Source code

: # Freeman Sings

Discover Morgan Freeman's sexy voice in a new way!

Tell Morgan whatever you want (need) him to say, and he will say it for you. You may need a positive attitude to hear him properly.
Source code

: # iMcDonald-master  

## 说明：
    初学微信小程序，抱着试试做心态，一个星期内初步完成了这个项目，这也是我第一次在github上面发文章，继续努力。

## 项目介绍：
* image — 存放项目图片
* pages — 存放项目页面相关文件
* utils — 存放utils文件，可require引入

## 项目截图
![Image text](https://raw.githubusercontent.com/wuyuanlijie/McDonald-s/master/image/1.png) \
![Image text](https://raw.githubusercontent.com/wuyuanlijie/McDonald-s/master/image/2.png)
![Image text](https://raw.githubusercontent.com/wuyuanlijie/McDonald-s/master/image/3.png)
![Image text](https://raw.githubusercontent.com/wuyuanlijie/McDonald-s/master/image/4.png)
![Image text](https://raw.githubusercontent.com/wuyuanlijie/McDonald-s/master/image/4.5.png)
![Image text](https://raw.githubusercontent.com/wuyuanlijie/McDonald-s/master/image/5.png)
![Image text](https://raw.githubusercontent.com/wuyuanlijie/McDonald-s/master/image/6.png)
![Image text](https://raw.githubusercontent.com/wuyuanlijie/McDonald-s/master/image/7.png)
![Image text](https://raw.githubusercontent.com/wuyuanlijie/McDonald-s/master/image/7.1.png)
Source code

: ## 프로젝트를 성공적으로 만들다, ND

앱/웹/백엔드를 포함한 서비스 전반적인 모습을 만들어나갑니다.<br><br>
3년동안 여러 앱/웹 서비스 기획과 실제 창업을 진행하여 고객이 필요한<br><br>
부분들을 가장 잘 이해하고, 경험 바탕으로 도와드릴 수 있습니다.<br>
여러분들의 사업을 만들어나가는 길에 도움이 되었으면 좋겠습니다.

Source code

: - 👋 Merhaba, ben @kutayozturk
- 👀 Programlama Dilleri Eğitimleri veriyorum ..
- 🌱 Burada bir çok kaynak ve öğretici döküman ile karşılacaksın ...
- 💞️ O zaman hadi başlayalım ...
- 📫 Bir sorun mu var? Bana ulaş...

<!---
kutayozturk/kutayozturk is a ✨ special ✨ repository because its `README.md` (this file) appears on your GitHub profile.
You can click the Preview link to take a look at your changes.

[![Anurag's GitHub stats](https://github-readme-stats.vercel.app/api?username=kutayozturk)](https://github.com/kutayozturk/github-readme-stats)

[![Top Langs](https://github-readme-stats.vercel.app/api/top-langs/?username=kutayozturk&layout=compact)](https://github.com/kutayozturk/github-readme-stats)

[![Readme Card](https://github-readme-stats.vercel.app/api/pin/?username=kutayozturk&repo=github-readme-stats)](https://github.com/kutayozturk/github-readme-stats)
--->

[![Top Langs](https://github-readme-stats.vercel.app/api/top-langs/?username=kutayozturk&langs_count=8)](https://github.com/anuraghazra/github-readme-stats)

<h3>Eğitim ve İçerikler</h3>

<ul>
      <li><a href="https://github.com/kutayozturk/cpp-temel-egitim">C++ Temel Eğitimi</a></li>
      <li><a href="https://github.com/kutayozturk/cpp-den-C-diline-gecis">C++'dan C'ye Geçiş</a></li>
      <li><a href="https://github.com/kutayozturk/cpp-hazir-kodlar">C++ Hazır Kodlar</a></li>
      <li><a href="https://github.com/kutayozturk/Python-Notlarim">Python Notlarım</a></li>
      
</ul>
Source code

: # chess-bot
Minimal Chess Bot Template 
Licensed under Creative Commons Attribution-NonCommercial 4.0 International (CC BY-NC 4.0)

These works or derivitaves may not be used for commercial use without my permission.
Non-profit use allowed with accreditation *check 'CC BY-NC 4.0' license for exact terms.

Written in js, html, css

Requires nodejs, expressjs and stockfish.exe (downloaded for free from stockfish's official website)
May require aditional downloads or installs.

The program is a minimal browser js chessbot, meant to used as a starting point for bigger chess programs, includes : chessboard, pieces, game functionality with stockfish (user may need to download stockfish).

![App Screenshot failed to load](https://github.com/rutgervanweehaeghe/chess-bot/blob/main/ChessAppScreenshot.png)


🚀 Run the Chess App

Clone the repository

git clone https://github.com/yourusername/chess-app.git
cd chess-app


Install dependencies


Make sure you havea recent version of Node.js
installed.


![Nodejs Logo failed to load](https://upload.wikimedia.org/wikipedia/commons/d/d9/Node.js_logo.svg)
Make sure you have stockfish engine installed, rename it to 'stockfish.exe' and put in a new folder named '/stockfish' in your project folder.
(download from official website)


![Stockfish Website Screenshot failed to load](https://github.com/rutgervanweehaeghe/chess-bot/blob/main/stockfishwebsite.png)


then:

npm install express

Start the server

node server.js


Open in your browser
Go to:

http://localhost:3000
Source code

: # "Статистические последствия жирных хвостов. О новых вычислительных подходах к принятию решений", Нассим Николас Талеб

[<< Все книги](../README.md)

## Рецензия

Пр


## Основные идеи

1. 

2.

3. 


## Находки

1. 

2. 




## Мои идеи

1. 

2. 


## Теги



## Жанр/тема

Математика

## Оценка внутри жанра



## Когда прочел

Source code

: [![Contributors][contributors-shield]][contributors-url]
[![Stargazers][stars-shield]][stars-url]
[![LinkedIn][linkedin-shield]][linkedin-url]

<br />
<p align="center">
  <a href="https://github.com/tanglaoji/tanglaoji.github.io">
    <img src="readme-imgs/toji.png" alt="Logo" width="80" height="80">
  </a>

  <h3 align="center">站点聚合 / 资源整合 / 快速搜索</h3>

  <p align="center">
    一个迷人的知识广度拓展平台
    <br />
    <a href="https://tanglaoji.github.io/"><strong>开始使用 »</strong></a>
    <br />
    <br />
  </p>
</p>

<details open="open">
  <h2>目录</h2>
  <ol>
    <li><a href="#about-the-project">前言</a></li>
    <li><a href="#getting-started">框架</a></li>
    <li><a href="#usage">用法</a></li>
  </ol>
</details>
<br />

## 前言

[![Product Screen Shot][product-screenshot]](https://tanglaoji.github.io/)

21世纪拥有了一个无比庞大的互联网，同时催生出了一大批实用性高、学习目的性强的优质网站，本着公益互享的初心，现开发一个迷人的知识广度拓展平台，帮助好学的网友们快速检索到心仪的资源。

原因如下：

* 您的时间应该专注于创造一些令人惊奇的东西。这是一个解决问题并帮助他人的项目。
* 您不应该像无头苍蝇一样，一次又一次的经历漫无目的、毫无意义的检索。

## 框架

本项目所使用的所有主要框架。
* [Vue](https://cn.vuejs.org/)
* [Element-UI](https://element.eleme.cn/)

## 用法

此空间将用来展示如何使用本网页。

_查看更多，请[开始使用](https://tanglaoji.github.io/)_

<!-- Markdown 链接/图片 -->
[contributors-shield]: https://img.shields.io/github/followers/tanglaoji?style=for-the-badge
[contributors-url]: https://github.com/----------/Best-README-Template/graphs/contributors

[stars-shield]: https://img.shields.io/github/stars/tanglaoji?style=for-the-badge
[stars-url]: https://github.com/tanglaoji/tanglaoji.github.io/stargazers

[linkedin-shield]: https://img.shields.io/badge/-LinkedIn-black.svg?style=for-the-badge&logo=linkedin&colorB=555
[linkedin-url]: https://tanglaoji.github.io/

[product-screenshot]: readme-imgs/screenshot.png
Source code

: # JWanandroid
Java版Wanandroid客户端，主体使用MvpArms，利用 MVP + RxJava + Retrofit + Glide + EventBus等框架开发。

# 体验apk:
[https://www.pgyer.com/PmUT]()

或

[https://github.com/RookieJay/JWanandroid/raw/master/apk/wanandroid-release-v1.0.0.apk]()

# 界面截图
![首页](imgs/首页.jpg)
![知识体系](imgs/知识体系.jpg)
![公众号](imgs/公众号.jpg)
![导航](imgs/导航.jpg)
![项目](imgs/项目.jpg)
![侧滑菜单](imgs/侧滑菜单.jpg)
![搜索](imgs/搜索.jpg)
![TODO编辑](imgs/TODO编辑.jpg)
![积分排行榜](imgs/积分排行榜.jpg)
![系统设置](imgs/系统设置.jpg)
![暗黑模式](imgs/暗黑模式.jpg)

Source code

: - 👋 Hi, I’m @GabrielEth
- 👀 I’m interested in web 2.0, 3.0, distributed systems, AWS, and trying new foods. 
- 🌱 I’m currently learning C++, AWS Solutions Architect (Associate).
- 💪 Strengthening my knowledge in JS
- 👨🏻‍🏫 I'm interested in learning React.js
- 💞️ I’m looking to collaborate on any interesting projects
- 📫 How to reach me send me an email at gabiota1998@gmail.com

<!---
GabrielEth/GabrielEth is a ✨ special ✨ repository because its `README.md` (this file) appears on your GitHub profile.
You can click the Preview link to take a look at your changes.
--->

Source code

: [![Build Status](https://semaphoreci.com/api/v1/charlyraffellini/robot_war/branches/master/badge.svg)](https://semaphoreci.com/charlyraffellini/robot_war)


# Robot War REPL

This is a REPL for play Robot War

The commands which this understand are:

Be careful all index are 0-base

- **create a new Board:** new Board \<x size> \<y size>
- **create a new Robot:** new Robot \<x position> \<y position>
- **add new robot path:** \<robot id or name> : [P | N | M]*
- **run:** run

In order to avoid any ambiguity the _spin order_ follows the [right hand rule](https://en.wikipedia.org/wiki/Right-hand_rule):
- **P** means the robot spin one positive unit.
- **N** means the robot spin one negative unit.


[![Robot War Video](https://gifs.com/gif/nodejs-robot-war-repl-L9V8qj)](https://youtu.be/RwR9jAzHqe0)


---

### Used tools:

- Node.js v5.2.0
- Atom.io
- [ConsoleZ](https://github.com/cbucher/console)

------------------------------------------------------------

### WHAT IS NEEDED
The answer is the run of lines above from the line containing "pages — 存放项目页面相关文件" through the line containing "- 💞️ O zaman hadi başlayalım ...", copied exactly and alone.

### COMPLETED EXERCISE
* pages — 存放项目页面相关文件
* utils — 存放utils文件，可require引入

## 项目截图
![Image text](https://raw.githubusercontent.com/wuyuanlijie/McDonald-s/master/image/1.png) \
![Image text](https://raw.githubusercontent.com/wuyuanlijie/McDonald-s/master/image/2.png)
![Image text](https://raw.githubusercontent.com/wuyuanlijie/McDonald-s/master/image/3.png)
![Image text](https://raw.githubusercontent.com/wuyuanlijie/McDonald-s/master/image/4.png)
![Image text](https://raw.githubusercontent.com/wuyuanlijie/McDonald-s/master/image/4.5.png)
![Image text](https://raw.githubusercontent.com/wuyuanlijie/McDonald-s/master/image/5.png)
![Image text](https://raw.githubusercontent.com/wuyuanlijie/McDonald-s/master/image/6.png)
![Image text](https://raw.githubusercontent.com/wuyuanlijie/McDonald-s/master/image/7.png)
![Image text](https://raw.githubusercontent.com/wuyuanlijie/McDonald-s/master/image/7.1.png)
Source code

: ## 프로젝트를 성공적으로 만들다, ND

앱/웹/백엔드를 포함한 서비스 전반적인 모습을 만들어나갑니다.<br><br>
3년동안 여러 앱/웹 서비스 기획과 실제 창업을 진행하여 고객이 필요한<br><br>
부분들을 가장 잘 이해하고, 경험 바탕으로 도와드릴 수 있습니다.<br>
여러분들의 사업을 만들어나가는 길에 도움이 되었으면 좋겠습니다.

Source code

: - 👋 Merhaba, ben @kutayozturk
- 👀 Programlama Dilleri Eğitimleri veriyorum ..
- 🌱 Burada bir çok kaynak ve öğretici döküman ile karşılacaksın ...
- 💞️ O zaman hadi başlayalım ...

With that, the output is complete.